The duties of the presbytery include overseeing evangelism and resolving questions regarding church discipline. The presbytery also takes candidates for ministry under its care, and examines, licenses and ordains them. It also, if necessary, can remove a minister.

=== General Assembly ===
The OPC's General Assembly is the supreme judicatory, and as such, it is to resolve all doctrinal and disciplinary issues that have not been resolved by the sessions and presbyteries. The other duties of the General Assembly include organizing regional churches, calling ministers and licentiates to missionary or other ministries, and reviewing the records from the presbyteries. It also arranges internship training for prospective ministers, and oversees diaconal needs.

The General Assembly meets at least once a year, and is to have, at maximum, 155 voting commissioners, including the moderator and stated clerk of the previous General Assembly, and ministers and ruling elders representing their respective presbyteries.

=== Women in ministry ===
The OPC does not ordain women as pastors, elders, or deacons. At least one congregation allowed women to serve as unordained deaconesses, but that congregation has since closed.

===Missions===
There are 38 mission works and eight active foreign mission fields in the OPC today: in China, Eritrea, Ethiopia, Haiti, Quebec, Uganda, Ukraine, and Uruguay. The OPC also has two missionaries currently serving in Japan. Japan was, historically, one of the oldest OPC mission works, but has since closed.
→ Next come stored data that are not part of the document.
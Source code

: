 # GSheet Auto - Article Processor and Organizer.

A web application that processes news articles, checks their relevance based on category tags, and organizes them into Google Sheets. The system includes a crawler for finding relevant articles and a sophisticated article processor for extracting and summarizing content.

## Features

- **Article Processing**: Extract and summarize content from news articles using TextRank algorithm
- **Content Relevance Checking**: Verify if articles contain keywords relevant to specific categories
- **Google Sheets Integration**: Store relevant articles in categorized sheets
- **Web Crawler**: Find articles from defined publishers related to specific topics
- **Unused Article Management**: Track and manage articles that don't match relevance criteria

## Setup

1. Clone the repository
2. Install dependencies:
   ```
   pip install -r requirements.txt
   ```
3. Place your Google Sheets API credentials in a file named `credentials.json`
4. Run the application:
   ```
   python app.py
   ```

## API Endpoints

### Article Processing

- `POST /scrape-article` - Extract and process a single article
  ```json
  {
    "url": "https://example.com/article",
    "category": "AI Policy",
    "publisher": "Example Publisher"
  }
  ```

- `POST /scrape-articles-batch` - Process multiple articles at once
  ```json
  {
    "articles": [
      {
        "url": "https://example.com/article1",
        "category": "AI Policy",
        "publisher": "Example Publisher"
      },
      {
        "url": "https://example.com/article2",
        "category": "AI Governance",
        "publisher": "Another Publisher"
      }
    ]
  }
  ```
One of the OPC's goals is that "indigenous Reformed churches be established which will provide fellowship and instruction, and make the gospel known in its own culture and in others".
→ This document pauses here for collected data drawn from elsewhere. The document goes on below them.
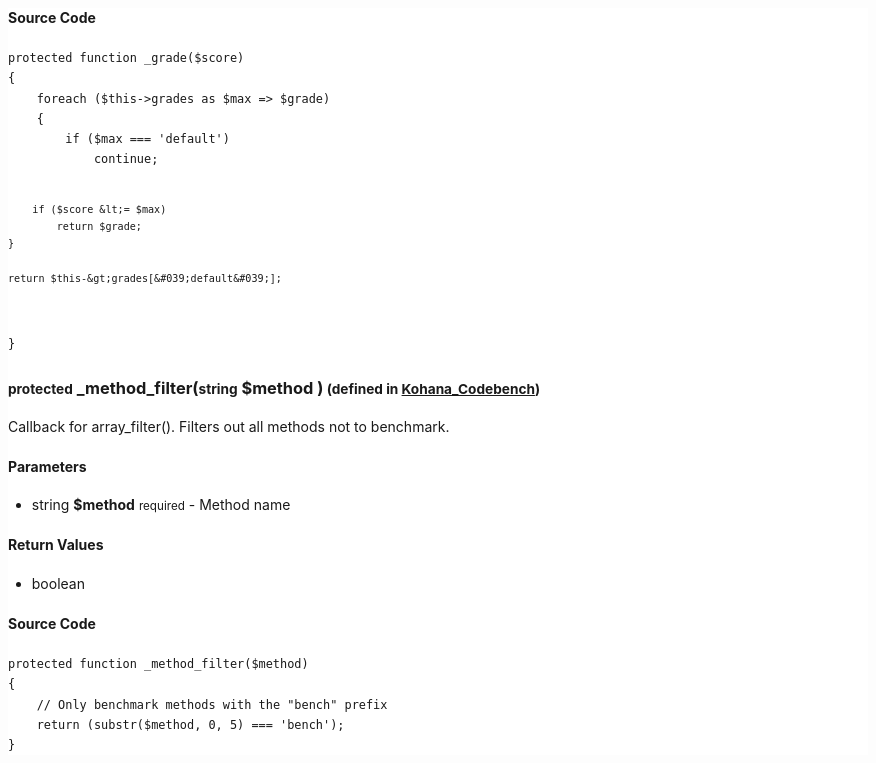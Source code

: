 </li></ul>
<div class="method-source">
<h4>Source Code</h4>
<pre>
<code class="language-php">protected function _grade($score)
{
	foreach ($this-&gt;grades as $max =&gt; $grade)
	{
		if ($max === &#039;default&#039;)
			continue;

		if ($score &lt;= $max)
			return $grade;
	}

	return $this-&gt;grades[&#039;default&#039;];
}</code>
</pre>
</div>
</div>

<div class='method'>
<h3 id="_method_filter"><small>protected</small>  _method_filter(<small>string</small> <span class="param" title="Method name">$method</span> )<small> (defined in <a href='/documentation/api/Kohana_Codebench'>Kohana_Codebench</a>)</small></h3>
<div class='description'><p>Callback for array_filter().
Filters out all methods not to benchmark.</p>
</div>
<h4>Parameters</h4>
<ul>
<li>
 <span class="blue">string </span><strong> $method</strong> <small>required</small> - Method name</li>
</ul>
<h4>Return Values</h4>
<ul class='return'>
<li>
<span class='blue'>boolean</span>  
</li></ul>
<div class="method-source">
<h4>Source Code</h4>
<pre>
<code class="language-php">protected function _method_filter($method)
{
	// Only benchmark methods with the &quot;bench&quot; prefix
	return (substr($method, 0, 5) === &#039;bench&#039;);
}</code>
</pre>
</div>
</div>
</div>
The OPC's Committee on Home Missions and Church Extension also serves to help sustain and plant congregations in the United States and Canada. Their duty is to aid presbyteries in planting congregations, finding pastors, purchasing property and church buildings, and assisting home missionaries.

==Ecumenical relations==
In 1975, the OPC became a founding member of the North American Presbyterian and Reformed Council (NAPARC). Through NAPARC, the OPC enjoys fraternal relations with the PCA, the Reformed Presbyterian Church of North America, the Reformed Church in the United States, the Associate Reformed Presbyterian Church, the United Reformed Churches in North America, the Canadian and American Reformed Churches and several other confessional Continental Reformed and Presbyterian Churches in the United States and Canada.

The OPC is also a member of the International Conference of Reformed Churches (ICRC), which includes Reformed & Presbyterian denominations from across the globe.

Outside NAPARC and ICRC, the OPC has relations with the Africa Evangelical Presbyterian Church, the Reformed Church in Japan, the Presbyterian Church in Japan and the Presbyterian Church of Brazil.